At least Snoop Dogg/Lion knows a quality piece of leather when he sees one. This Louis Vuitton checkered messenger bag may be as manly as a fine French accessory gets, even if it's carried by every rich college girl across the country.
Leave it to Ryan Gosling to wear the most legitimate of the male accessory. This rugged two-strapper is fit for anything from a weekend in the Rockies to a month in Thailand, both of which we'd love to spend with Ryan and whatever bag he wants to carry.
Johnny Weir is rocking some arm candy that most women would give a pinkie to procure. Too bad there's a waiting list longer than most lifetimes, though we're pretty sure the fan, jumpsuit and top knot can be easily acquired, if you're interested.
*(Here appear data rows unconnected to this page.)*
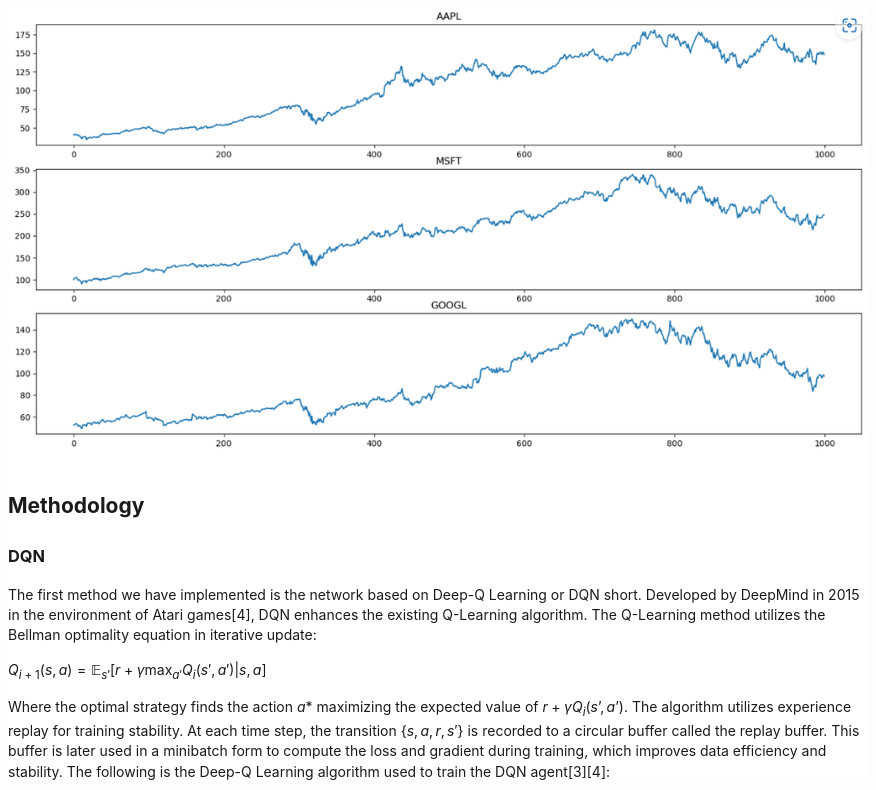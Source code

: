 ![](/assets/images/team07/Stocks_0.png)


## Methodology



### DQN

The first method we have implemented is the network based on Deep-Q Learning or DQN short. Developed by DeepMind in 2015 in the environment of Atari games[4], DQN enhances the existing Q-Learning algorithm. The Q-Learning method utilizes the Bellman optimality equation in iterative update: 

$Q_{i+1}(s,a)=\mathbb{E}_{s'}[r+\gamma  \text{max}_{a'}Q_i(s',a')|s,a]$

Where the optimal strategy finds the action $a*$ maximizing the expected value of $r+\gamma Q_i(s’,a’)$. The algorithm utilizes experience replay for training stability. At each time step, the transition $\{s,a,r,s'\}$ is recorded to a circular buffer called the replay buffer. This buffer is later used in a minibatch form to compute the loss and gradient during training, which improves data efficiency and stability.
The following is the Deep-Q Learning algorithm used to train the DQN agent[3][4]:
Kayne West could be carrying any entire diaper bag's worth of goodies in this large leather number, but chances are it's just a change of clothes for his next appearance and two dozen more pair of sunglasses.
Apparently Usher and Ye swapped style secrets, though at least The Voice judge is headed to or from somewhere with this overnight bag. We commend the belt/bag match. Nice touch.
Hugh Jackman's saddle bag is way too big to be considered a work satchel, but we'll give this Aussie actor a pass because apparently non-American men frequently jet-set with mini, cross-the-chest bags.
Terrence Howard must be a very, very confident man to carry an aligator skin evening bag with his sleek, black tux. Then again, we've never understand where men hide their face-blotting sheets, Avian water mister, lip balm and spare hair tie, so this finally makes sense.
And then there is Pharrell. Leave to the man who regularly wears a Smokey the Bear hat to carry a massive, grape soda-colored Birkin. That thing better hold everything that was in Mary Poppin's magic bag, and the nanny herself!